Dodd was snarling at his prize. ‘If ye ken who I am, ye’d ken that Wee Colin Elliot’s dad killed mine, ye soft wet southern fart. Wis it robbery ye were after, eh? Eh?!’

The man’s eyes were swivelling in his head and he was gobbling. Dodd slammed him again. ‘By Christ, did ye think I wear ma sword for a fucking decoration, ye long slimy toad’s pizzle, who the hell d’ye think…’

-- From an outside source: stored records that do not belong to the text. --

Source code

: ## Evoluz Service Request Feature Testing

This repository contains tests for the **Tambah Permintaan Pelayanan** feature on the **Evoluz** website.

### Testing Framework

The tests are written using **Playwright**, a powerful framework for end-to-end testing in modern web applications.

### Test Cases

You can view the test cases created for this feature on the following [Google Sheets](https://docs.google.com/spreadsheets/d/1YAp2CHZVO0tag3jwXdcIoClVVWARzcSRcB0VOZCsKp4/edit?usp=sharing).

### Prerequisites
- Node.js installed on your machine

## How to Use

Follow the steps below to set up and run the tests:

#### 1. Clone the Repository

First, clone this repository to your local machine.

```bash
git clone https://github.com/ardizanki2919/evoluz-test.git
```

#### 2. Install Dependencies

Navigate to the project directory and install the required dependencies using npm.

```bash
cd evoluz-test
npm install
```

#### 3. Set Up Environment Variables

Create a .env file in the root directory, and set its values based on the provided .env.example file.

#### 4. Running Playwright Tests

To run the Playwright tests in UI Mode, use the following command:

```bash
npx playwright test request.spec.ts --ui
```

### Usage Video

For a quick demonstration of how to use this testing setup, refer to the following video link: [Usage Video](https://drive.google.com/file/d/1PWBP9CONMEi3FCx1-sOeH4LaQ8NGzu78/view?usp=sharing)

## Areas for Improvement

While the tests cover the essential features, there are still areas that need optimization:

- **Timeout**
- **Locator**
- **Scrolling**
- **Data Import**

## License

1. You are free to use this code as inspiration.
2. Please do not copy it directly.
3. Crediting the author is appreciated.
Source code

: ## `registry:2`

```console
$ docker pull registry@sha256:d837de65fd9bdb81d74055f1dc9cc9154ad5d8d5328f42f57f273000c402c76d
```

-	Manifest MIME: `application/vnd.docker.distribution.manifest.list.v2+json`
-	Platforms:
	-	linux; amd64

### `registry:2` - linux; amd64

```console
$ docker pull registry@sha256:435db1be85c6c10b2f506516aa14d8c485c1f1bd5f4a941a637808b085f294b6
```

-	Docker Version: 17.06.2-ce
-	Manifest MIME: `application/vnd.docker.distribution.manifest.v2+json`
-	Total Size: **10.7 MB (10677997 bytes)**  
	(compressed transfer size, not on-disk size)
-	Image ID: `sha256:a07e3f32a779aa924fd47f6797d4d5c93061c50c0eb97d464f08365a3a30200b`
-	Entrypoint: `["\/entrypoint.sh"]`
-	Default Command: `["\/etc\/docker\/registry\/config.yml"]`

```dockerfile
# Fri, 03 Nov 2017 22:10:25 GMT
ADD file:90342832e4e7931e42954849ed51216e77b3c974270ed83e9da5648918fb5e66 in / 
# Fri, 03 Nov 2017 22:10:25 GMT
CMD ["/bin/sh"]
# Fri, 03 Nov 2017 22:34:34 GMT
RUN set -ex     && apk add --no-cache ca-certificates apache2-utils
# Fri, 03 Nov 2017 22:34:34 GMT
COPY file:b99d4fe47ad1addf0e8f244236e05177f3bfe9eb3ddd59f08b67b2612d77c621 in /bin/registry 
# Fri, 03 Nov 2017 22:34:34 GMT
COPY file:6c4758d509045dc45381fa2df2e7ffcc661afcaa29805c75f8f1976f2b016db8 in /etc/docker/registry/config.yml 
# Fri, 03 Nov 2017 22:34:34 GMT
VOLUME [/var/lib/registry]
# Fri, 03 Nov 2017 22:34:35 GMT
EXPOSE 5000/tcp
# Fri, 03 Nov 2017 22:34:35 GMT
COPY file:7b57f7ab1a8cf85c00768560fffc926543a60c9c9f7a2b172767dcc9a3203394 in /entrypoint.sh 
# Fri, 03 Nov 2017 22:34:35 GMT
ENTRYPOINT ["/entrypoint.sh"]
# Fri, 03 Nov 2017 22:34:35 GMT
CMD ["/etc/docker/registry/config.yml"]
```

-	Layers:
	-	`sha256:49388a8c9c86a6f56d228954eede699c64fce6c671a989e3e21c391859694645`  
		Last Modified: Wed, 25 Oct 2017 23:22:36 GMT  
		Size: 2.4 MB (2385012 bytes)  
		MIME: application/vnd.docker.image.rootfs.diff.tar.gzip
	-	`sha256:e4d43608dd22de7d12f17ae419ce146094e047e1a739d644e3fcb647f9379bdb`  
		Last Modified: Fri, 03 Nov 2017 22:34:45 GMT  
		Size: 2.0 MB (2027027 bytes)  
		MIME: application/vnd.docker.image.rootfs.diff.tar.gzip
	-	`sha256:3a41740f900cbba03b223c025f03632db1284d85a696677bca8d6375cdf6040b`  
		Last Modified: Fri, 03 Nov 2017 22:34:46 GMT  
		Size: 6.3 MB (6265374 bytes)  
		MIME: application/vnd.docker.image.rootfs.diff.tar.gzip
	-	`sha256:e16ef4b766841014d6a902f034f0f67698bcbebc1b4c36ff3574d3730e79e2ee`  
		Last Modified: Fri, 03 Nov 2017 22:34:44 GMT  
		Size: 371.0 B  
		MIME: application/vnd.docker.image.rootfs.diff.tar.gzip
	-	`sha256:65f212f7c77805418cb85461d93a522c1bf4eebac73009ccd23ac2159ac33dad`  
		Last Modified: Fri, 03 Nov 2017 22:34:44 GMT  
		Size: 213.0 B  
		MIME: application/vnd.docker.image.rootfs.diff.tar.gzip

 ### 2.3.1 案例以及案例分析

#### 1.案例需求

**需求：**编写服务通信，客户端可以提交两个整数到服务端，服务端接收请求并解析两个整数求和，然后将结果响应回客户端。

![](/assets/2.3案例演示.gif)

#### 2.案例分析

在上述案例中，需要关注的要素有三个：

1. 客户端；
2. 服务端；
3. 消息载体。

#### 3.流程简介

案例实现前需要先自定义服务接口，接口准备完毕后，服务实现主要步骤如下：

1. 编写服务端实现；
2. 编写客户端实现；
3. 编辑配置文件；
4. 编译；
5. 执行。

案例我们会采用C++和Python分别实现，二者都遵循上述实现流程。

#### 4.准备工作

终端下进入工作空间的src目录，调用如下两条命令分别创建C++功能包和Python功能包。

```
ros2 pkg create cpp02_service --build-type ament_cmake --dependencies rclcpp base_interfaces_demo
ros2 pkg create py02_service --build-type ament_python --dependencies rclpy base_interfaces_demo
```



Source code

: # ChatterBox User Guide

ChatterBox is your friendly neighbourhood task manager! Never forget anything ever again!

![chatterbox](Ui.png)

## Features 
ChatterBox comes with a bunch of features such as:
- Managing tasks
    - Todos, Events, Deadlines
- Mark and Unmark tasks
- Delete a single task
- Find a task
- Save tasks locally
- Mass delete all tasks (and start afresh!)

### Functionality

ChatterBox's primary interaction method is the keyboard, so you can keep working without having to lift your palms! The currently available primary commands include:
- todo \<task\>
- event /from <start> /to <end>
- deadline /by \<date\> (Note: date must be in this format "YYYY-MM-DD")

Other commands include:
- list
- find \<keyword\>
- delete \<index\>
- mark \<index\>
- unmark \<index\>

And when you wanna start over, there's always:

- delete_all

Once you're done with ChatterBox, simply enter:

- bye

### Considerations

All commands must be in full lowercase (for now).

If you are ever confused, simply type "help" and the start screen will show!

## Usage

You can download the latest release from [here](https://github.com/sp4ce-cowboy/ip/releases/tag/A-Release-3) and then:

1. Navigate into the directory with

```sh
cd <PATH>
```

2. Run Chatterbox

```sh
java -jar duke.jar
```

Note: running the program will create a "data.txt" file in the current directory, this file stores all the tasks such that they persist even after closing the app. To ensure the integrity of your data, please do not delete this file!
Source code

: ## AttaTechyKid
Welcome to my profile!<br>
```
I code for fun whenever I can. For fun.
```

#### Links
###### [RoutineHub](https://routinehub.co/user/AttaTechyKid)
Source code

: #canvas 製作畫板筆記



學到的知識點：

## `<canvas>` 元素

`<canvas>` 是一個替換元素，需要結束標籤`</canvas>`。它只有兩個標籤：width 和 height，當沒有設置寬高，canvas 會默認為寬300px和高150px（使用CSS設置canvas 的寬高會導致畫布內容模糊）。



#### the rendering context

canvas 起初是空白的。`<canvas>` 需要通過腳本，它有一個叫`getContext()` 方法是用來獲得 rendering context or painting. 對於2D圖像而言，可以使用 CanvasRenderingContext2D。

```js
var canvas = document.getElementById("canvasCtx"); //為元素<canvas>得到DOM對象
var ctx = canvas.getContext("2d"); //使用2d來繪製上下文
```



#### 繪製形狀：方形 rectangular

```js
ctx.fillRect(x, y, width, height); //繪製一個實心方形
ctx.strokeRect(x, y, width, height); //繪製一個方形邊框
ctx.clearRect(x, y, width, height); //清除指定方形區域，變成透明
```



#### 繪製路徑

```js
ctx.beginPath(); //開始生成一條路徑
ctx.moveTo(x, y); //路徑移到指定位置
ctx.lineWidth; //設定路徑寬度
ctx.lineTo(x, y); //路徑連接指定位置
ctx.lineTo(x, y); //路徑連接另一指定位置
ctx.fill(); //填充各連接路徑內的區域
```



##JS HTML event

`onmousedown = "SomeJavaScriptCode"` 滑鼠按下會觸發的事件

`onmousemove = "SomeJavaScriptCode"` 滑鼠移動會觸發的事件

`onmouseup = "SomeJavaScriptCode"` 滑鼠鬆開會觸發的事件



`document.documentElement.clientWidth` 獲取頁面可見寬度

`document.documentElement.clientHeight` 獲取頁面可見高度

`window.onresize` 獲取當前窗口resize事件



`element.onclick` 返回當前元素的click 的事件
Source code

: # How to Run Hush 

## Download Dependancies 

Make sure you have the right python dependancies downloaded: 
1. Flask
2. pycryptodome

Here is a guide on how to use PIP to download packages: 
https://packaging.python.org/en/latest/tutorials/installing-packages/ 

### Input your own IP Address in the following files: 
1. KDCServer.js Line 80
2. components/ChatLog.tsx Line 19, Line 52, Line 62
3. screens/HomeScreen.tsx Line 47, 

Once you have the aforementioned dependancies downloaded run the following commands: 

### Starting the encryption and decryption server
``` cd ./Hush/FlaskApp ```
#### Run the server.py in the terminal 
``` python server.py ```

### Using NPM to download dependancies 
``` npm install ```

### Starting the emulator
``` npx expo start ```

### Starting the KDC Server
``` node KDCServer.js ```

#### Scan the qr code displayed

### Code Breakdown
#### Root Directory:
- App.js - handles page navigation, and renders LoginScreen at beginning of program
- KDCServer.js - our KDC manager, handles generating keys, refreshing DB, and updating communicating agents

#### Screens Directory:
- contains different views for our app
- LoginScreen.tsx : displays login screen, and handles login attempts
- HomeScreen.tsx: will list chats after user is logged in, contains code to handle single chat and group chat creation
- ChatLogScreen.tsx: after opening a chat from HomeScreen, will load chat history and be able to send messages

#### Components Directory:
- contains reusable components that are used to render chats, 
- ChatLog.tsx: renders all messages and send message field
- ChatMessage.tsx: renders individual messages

‘Well, ’e wasn’t to know, was he?’ said Barnabus reasonably. ‘He just thought you was some farmer up for the law-term, what with yer homespun suit and funny talk. Poor bugger, look at ’im, he’s gone to pieces.’

Dodd realised to his disgust that the man was actually crying now, and dropped him in a convenient pile of dung. Barnabus rolled him expertly, tutted and led the way out of the alley back to Ave Maria Lane, with a quick glance either side at the turning for further ambushes. Dodd, whose blood was up, rather hoped there would be someone, but put his sword away again when Barnabus hissed at him.

Feeling witty, Dodd paused, went back, found the rapier and broke it in two with his boot. Barnabus shook his head at the waste.

‘Nasty foreign weapon,’ Dodd explained. ‘When d’ye think they’ll come after us wi’ their kin?’

Barnabus laughed. ‘Never,’ he said. ‘Not the way you think. Though I’d keep a weather eye out for coney-catchers-they’ll want your purse one way or the other, believe me.’

‘What’s a coney-catcher, for God’s sake?’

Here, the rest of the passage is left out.